Segment Open
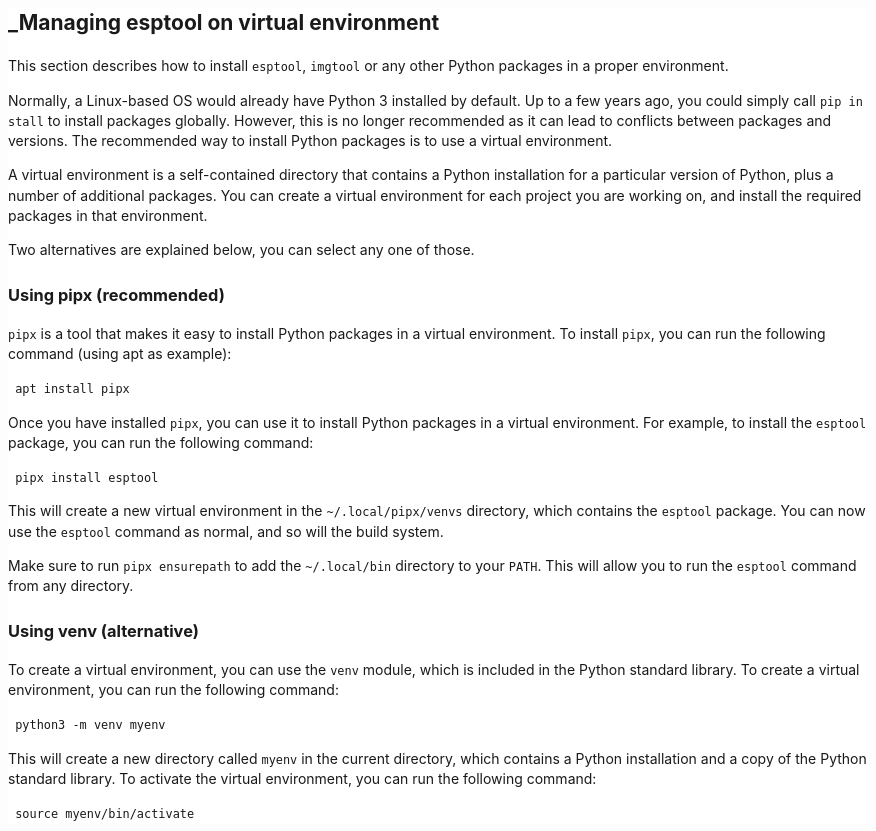 ## \_<span class="title-ref">Managing esptool on virtual environment</span>

This section describes how to install `esptool`, `imgtool` or any other
Python packages in a proper environment.

Normally, a Linux-based OS would already have Python 3 installed by
default. Up to a few years ago, you could simply call `pip install` to
install packages globally. However, this is no longer recommended as it
can lead to conflicts between packages and versions. The recommended way
to install Python packages is to use a virtual environment.

A virtual environment is a self-contained directory that contains a
Python installation for a particular version of Python, plus a number of
additional packages. You can create a virtual environment for each
project you are working on, and install the required packages in that
environment.

Two alternatives are explained below, you can select any one of those.

### Using pipx (recommended)

`pipx` is a tool that makes it easy to install Python packages in a
virtual environment. To install `pipx`, you can run the following
command (using apt as example):

     apt install pipx

Once you have installed `pipx`, you can use it to install Python
packages in a virtual environment. For example, to install the `esptool`
package, you can run the following command:

     pipx install esptool

This will create a new virtual environment in the `~/.local/pipx/venvs`
directory, which contains the `esptool` package. You can now use the
`esptool` command as normal, and so will the build system.

Make sure to run `pipx ensurepath` to add the `~/.local/bin` directory
to your `PATH`. This will allow you to run the `esptool` command from
any directory.

### Using venv (alternative)

To create a virtual environment, you can use the `venv` module, which is
included in the Python standard library. To create a virtual
environment, you can run the following command:

     python3 -m venv myenv

This will create a new directory called `myenv` in the current
directory, which contains a Python installation and a copy of the Python
standard library. To activate the virtual environment, you can run the
following command:

     source myenv/bin/activate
Segment Closed
AIM OF THE EXERCISE:
The expected answer holds each line from the listing above where the string "will" is present.

OUTPUT OF THE EXERCISE:
This will create a new virtual environment in the `~/.local/pipx/venvs`
`esptool` command as normal, and so will the build system.
to your `PATH`. This will allow you to run the `esptool` command from
This will create a new directory called `myenv` in the current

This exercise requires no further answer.